By this time the entire apartment was filled with the smell of orange blossoms, Lionel and Laurent said they could smell it in the lobby downstairs.  Surprise #7 – they came out looking like pastiera!

Now of course they have to be left for 48 hours – covered but not in the refrigerator – NEVER in the refrigerator!!!!! – and presented at pranzo on Easter Sunday.

That will be surprise #8 – will it actually taste the way it should???  And the tasters will be a table of Italians including at least two Napoletani!!!!!!

23 aprile – San Giorgio

Marco’s Mother’s Pastiera

I first encountered Pastiera, the traditional Napoletano Easter dolci, when we were doing an “Italian theme” Easter dinner back in 1990.  My friend John was delegated to make it using a recipe from the New York Times Sunday Magazine. Back in those days many of the ingredients were hard to find and the “wheat berries” had to be bought in a health food store and the lengthy process of cooking them followed. John wasn’t too confident that this such a great idea for a desert and made an angel food cake as well. As I recall the “pastiera” was considered to be a bit on the exotic side.

I wasn’t to encounter it again until I moved here four years ago and then only really became familiar with it after meeting my friend Marco, the Napoletano.  Two Easters back he talked about it – and how he had learned how to make it from his mother, whose pastiera was the best in Napoli.  Last year he snuck a piece from the family table and brought it back to Roma for me to try.  This year he shared the recipe with me and I’m attempting to make it myself.

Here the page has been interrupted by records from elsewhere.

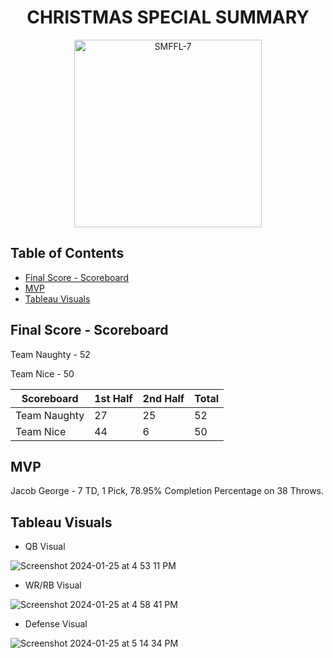 <h1 align="center">CHRISTMAS SPECIAL SUMMARY</h1>

<p align="center">
  <img src="https://github.com/jgeorg24/SMFFL_Stats/assets/135657590/f98765f2-907a-4a99-a3d3-cbf92329ba27" alt="SMFFL-7" width="300"/>
</p>

## Table of Contents
- [Final Score - Scoreboard](#final-score---scoreboard)
- [MVP](#mvp)
- [Tableau Visuals](#tableau-visuals)

## Final Score - Scoreboard

Team Naughty - 52

Team Nice  - 50

| Scoreboard   | 1st Half | 2nd Half | Total |
|--------------|----------|----------|-------|
| Team Naughty | 27       | 25       | 52    |
| Team Nice    | 44       | 6        | 50    |

## MVP

Jacob George - 7 TD, 1 Pick, 78.95% Completion Percentage on 38 Throws. 

## Tableau Visuals
- QB Visual
  
![Screenshot 2024-01-25 at 4 53 11 PM](https://github.com/jgeorg24/SMFFL_STATISTICS/assets/135657590/2a49eef2-1211-4561-9347-894877660f2e)

- WR/RB Visual

![Screenshot 2024-01-25 at 4 58 41 PM](https://github.com/jgeorg24/SMFFL_STATISTICS/assets/135657590/b9080b76-d90b-4ccf-934f-c7bcf18a39d0)

- Defense Visual

![Screenshot 2024-01-25 at 5 14 34 PM](https://github.com/jgeorg24/SMFFL_STATISTICS/assets/135657590/676b0eee-9a8e-4365-aa91-5f7880ad312b)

As with most family recipes it is big on description and cautions but a bit short on details.  Measurements are by the eye, to taste and experience.  I’ve had to send him several e-mails asking for clarification about instructions such as “whip the egg whites, then incorporate them into the mixture” – good but whip them until what consistency?  Now Marco would have seen his mother do it, who had probably watched her mother do it – so the eye – and finger – had learned when the time was right.  My own thoughts were until they “form soft peaks” – turns out I was right.

Marco’s Mother’s Pastiera (sort of)

Half kilo of good quality cow’s milk fresh ricotta
Half kilo of sugar (fine but not icing sugar)
1 small jar of pre-cooked grano* or about 300 gr
1/2 litre of milk
Candied fruit (little but some is required)
6 eggs
5 Vanilla packets
4 bottles Fiori d’arancio (Orange blossom essence)
Cinnamon
A portion of short pastry (say that you will need a pound)

*Grano is whole grain that has been soaked in repeated changes of water – sometimes for as long as seven days, though 3 days is more the norm – then cooked.  It can be bought precooked in jars and cans in supermarkets here and Italian food stores in other countries.

Making pastiera is a two day job and once baked it should ideally sit – though I’ve been cautioned never in the refrigerator – for a day or two to let the flavours blend.  So it is traditional to start it on Holy Thursday, complete it on Good Friday and service it on Easter Sunday.

So this morning – Holy Thursday – I started the easiest part of the cooking.

In a large bowl mix together the ricotta and the sugar.  When it has become creamy cover and let rest in the refrigerator for a day.

Boil the grano in the milk for about 20 minutes.  During the cooking add 1 tablespoon of lard, a packet of vanilla and a bottle of orange blossom essence. Allow to cool and then cover and store in the refrigerator for a day.

So far so good though I had worried about the consistency of the grano but Marco assured me that it would all balance out and not to worry.   I’ll be making the shortbread pastry tonight – using lard not butter – though according to Marco in a pinch even frozen pastry will do!  I’m not sure but I think that may be his own addition as a bachelor cook.  As I say the recipe is passed down and its not unknown for people to make small changes for taste, availability and convenience.

So tomorrow – Good Friday – and Part 2 of making Marco’s Mother’s Pastiera.